This Time, That Place: Selected Stories

The work of Canadian American writer and teacher Clark Blaise isn't widely known outside the world of those who regularly consume short fiction in literary magazines. But now, with the publication of This Time, That Place: Selected Stories, a collection of 24 stories drawn from some 50 years of his writing, readers have a fresh opportunity to encounter the work of a writer whose literary talent is evident in every one of these well-crafted tales.

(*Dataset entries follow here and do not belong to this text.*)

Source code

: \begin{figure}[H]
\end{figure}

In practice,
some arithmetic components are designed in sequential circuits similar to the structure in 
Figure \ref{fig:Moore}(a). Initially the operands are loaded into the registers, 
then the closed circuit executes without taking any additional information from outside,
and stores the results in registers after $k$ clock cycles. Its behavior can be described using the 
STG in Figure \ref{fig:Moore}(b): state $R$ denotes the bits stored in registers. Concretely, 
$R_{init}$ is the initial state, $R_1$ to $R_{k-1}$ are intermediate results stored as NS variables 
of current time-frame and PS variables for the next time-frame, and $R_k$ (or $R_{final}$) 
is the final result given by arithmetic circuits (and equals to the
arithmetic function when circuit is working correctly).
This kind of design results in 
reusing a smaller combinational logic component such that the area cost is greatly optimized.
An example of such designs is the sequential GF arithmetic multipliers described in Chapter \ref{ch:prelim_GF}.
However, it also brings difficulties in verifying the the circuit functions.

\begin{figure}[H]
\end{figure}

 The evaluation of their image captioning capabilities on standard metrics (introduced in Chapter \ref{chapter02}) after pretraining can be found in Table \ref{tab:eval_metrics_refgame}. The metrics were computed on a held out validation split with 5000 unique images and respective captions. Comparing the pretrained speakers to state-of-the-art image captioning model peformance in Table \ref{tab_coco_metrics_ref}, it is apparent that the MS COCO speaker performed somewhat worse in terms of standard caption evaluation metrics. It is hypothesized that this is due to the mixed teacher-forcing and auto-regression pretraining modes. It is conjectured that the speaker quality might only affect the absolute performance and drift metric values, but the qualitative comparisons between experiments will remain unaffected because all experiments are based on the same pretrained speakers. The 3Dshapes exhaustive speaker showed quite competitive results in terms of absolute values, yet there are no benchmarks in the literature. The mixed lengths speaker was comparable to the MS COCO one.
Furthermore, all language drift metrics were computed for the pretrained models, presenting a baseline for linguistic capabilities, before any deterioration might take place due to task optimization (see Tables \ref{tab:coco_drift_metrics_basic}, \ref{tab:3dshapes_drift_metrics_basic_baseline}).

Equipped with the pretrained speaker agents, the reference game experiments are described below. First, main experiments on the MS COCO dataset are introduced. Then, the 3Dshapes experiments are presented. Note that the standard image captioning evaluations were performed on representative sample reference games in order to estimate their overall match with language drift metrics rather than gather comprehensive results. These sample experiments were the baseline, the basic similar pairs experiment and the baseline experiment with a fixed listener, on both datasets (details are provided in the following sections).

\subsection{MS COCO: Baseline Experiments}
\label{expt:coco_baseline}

Born in 1940 in North Dakota to Canadian parents, Blaise spent his childhood and adolescence in nearly constant movement. That peripatetic existence is reflected in the variety of settings for these stories, encompassing some of the places where his family landed, including steamy and openly racist rural Central Florida in the 1940s ("Broward Dowdy" and the slyly comic "The Fabulous Eddie Brewster") and Pittsburgh in the 1950s ("Grids and Doglegs," the charming story of a high school nerd's memorable prom date with the girl of his dreams).

Not surprisingly, a sense of displacement and rootlessness haunts many of his protagonists. Blaise treats that subject most directly in a trio of stories involving the character Phil Porter--his name while living in Pittsburgh--but who becomes Philippe Carrier when his family must flee back to his Montreal birthplace after his father assaults a fellow employee.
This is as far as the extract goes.